WORK TASK
When you repeat the listing, keep every character as it is.

▬▬▬▬▬▬

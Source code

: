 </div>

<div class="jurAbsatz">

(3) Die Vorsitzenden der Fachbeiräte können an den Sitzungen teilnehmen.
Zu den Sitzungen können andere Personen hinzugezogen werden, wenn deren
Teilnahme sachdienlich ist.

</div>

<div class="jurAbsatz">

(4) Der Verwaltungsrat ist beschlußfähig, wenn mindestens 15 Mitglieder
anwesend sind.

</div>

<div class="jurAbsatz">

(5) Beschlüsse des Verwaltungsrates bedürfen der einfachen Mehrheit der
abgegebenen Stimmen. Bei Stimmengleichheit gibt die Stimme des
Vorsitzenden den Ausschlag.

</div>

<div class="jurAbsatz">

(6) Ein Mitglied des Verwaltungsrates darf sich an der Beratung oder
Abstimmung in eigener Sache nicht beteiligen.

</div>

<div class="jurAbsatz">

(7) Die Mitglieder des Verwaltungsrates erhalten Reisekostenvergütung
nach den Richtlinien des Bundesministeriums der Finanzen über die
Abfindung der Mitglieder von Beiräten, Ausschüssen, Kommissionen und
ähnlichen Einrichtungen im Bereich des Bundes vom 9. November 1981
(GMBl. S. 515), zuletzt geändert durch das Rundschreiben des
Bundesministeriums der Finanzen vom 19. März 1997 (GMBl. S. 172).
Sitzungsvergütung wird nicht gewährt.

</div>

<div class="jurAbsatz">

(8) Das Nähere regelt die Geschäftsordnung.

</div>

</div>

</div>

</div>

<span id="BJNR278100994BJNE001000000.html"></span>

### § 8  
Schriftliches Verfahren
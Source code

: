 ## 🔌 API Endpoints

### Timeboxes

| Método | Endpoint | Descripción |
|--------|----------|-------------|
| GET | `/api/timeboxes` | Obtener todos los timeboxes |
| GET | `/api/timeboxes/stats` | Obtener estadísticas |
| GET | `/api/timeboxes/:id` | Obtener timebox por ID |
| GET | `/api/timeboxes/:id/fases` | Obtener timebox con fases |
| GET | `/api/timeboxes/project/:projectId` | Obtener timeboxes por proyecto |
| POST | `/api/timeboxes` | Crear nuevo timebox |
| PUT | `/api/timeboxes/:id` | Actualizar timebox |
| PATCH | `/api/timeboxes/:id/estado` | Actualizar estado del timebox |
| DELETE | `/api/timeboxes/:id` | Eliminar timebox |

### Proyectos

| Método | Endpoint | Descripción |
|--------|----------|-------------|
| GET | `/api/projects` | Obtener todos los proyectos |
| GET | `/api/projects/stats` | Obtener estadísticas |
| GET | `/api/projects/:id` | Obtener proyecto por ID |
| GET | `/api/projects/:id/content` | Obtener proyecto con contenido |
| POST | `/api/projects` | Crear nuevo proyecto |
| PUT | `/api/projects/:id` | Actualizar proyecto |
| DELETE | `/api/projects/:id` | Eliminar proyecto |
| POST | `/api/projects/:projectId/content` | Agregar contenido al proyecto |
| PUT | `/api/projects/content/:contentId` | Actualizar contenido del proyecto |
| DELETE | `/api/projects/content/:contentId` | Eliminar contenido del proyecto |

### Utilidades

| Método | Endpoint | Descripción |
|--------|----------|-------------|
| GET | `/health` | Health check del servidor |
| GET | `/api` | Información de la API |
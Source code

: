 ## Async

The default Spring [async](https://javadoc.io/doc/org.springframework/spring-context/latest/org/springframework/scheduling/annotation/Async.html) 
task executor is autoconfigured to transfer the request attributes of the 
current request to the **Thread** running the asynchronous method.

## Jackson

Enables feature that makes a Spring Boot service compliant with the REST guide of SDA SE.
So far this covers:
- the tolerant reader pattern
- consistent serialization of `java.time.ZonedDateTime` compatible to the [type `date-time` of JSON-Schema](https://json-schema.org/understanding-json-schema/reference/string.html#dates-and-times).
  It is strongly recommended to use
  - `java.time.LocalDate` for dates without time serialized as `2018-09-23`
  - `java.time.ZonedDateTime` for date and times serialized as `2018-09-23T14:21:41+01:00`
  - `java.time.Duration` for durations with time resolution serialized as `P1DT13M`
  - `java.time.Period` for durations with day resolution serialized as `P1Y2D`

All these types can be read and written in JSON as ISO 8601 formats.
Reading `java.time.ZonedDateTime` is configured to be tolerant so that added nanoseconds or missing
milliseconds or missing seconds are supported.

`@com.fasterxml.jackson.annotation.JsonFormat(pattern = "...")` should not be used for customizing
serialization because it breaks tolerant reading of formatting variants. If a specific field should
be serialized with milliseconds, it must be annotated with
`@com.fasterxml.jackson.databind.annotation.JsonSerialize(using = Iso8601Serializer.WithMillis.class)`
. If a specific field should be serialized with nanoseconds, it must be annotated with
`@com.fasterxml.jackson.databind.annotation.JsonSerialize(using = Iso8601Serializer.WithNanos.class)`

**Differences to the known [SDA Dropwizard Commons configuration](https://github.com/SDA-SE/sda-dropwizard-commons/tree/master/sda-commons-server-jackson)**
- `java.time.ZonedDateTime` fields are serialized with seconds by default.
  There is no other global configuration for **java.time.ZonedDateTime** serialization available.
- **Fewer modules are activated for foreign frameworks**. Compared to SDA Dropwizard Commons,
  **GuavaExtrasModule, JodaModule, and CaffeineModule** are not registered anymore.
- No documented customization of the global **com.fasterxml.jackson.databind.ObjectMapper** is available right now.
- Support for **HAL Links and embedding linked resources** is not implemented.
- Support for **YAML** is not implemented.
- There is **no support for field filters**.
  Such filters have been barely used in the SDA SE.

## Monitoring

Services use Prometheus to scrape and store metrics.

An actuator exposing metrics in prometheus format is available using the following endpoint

▬▬▬▬▬▬

SOLUTION TO THE PROBLEM
Source code

: </div>

<div class="jurAbsatz">

(3) Die Vorsitzenden der Fachbeiräte können an den Sitzungen teilnehmen.
Zu den Sitzungen können andere Personen hinzugezogen werden, wenn deren
Teilnahme sachdienlich ist.

</div>

<div class="jurAbsatz">

(4) Der Verwaltungsrat ist beschlußfähig, wenn mindestens 15 Mitglieder
anwesend sind.

</div>

<div class="jurAbsatz">

(5) Beschlüsse des Verwaltungsrates bedürfen der einfachen Mehrheit der
abgegebenen Stimmen. Bei Stimmengleichheit gibt die Stimme des
Vorsitzenden den Ausschlag.

</div>

<div class="jurAbsatz">

(6) Ein Mitglied des Verwaltungsrates darf sich an der Beratung oder
Abstimmung in eigener Sache nicht beteiligen.

</div>

<div class="jurAbsatz">

(7) Die Mitglieder des Verwaltungsrates erhalten Reisekostenvergütung
nach den Richtlinien des Bundesministeriums der Finanzen über die
Abfindung der Mitglieder von Beiräten, Ausschüssen, Kommissionen und
ähnlichen Einrichtungen im Bereich des Bundes vom 9. November 1981
(GMBl. S. 515), zuletzt geändert durch das Rundschreiben des
Bundesministeriums der Finanzen vom 19. März 1997 (GMBl. S. 172).
Sitzungsvergütung wird nicht gewährt.

</div>

<div class="jurAbsatz">

(8) Das Nähere regelt die Geschäftsordnung.

</div>

</div>

</div>

</div>

<span id="BJNR278100994BJNE001000000.html"></span>

### § 8  
Schriftliches Verfahren
Source code

: ## 🔌 API Endpoints

### Timeboxes

| Método | Endpoint | Descripción |
|--------|----------|-------------|
| GET | `/api/timeboxes` | Obtener todos los timeboxes |
| GET | `/api/timeboxes/stats` | Obtener estadísticas |
| GET | `/api/timeboxes/:id` | Obtener timebox por ID |
| GET | `/api/timeboxes/:id/fases` | Obtener timebox con fases |
| GET | `/api/timeboxes/project/:projectId` | Obtener timeboxes por proyecto |
| POST | `/api/timeboxes` | Crear nuevo timebox |
| PUT | `/api/timeboxes/:id` | Actualizar timebox |
| PATCH | `/api/timeboxes/:id/estado` | Actualizar estado del timebox |
| DELETE | `/api/timeboxes/:id` | Eliminar timebox |

### Proyectos

| Método | Endpoint | Descripción |
|--------|----------|-------------|
| GET | `/api/projects` | Obtener todos los proyectos |
| GET | `/api/projects/stats` | Obtener estadísticas |
| GET | `/api/projects/:id` | Obtener proyecto por ID |
| GET | `/api/projects/:id/content` | Obtener proyecto con contenido |
| POST | `/api/projects` | Crear nuevo proyecto |
| PUT | `/api/projects/:id` | Actualizar proyecto |
| DELETE | `/api/projects/:id` | Eliminar proyecto |
| POST | `/api/projects/:projectId/content` | Agregar contenido al proyecto |
| PUT | `/api/projects/content/:contentId` | Actualizar contenido del proyecto |
| DELETE | `/api/projects/content/:contentId` | Eliminar contenido del proyecto |

### Utilidades

| Método | Endpoint | Descripción |
|--------|----------|-------------|
| GET | `/health` | Health check del servidor |
| GET | `/api` | Información de la API |
Source code

: ## Async

The default Spring [async](https://javadoc.io/doc/org.springframework/spring-context/latest/org/springframework/scheduling/annotation/Async.html) 
task executor is autoconfigured to transfer the request attributes of the 
current request to the **Thread** running the asynchronous method.

## Jackson

Enables feature that makes a Spring Boot service compliant with the REST guide of SDA SE.
So far this covers:
- the tolerant reader pattern
- consistent serialization of `java.time.ZonedDateTime` compatible to the [type `date-time` of JSON-Schema](https://json-schema.org/understanding-json-schema/reference/string.html#dates-and-times).
  It is strongly recommended to use
  - `java.time.LocalDate` for dates without time serialized as `2018-09-23`
  - `java.time.ZonedDateTime` for date and times serialized as `2018-09-23T14:21:41+01:00`
  - `java.time.Duration` for durations with time resolution serialized as `P1DT13M`
  - `java.time.Period` for durations with day resolution serialized as `P1Y2D`

All these types can be read and written in JSON as ISO 8601 formats.
Reading `java.time.ZonedDateTime` is configured to be tolerant so that added nanoseconds or missing
milliseconds or missing seconds are supported.

`@com.fasterxml.jackson.annotation.JsonFormat(pattern = "...")` should not be used for customizing
serialization because it breaks tolerant reading of formatting variants. If a specific field should
be serialized with milliseconds, it must be annotated with
`@com.fasterxml.jackson.databind.annotation.JsonSerialize(using = Iso8601Serializer.WithMillis.class)`
. If a specific field should be serialized with nanoseconds, it must be annotated with
`@com.fasterxml.jackson.databind.annotation.JsonSerialize(using = Iso8601Serializer.WithNanos.class)`

**Differences to the known [SDA Dropwizard Commons configuration](https://github.com/SDA-SE/sda-dropwizard-commons/tree/master/sda-commons-server-jackson)**
- `java.time.ZonedDateTime` fields are serialized with seconds by default.
  There is no other global configuration for **java.time.ZonedDateTime** serialization available.
- **Fewer modules are activated for foreign frameworks**. Compared to SDA Dropwizard Commons,
  **GuavaExtrasModule, JodaModule, and CaffeineModule** are not registered anymore.
- No documented customization of the global **com.fasterxml.jackson.databind.ObjectMapper** is available right now.
- Support for **HAL Links and embedding linked resources** is not implemented.
- Support for **YAML** is not implemented.
- There is **no support for field filters**.
  Such filters have been barely used in the SDA SE.

## Monitoring

Services use Prometheus to scrape and store metrics.

An actuator exposing metrics in prometheus format is available using the following endpoint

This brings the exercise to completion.